[Collected data]

= = = = = = =

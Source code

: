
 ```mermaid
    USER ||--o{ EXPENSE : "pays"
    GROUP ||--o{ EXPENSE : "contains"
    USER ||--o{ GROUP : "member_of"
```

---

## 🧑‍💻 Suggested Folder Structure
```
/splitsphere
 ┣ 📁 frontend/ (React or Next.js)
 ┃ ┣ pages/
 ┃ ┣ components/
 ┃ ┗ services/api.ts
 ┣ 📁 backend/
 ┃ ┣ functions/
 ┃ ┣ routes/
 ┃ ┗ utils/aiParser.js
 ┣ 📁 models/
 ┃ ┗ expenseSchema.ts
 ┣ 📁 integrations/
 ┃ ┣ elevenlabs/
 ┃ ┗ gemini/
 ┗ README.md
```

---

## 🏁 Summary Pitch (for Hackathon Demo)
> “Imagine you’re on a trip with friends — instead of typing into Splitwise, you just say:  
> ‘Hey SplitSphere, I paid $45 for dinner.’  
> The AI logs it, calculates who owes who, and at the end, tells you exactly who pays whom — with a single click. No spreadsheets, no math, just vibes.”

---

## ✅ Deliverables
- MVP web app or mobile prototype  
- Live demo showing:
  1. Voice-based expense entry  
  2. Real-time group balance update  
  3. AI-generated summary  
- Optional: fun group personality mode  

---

= = = = = = =

*Task requirements*
The word "just" appears in some lines of the data. Copy every one of those lines.

*Result of the task*
> “Imagine you’re on a trip with friends — instead of typing into Splitwise, you just say:  
> The AI logs it, calculates who owes who, and at the end, tells you exactly who pays whom — with a single click. No spreadsheets, no math, just vibes.”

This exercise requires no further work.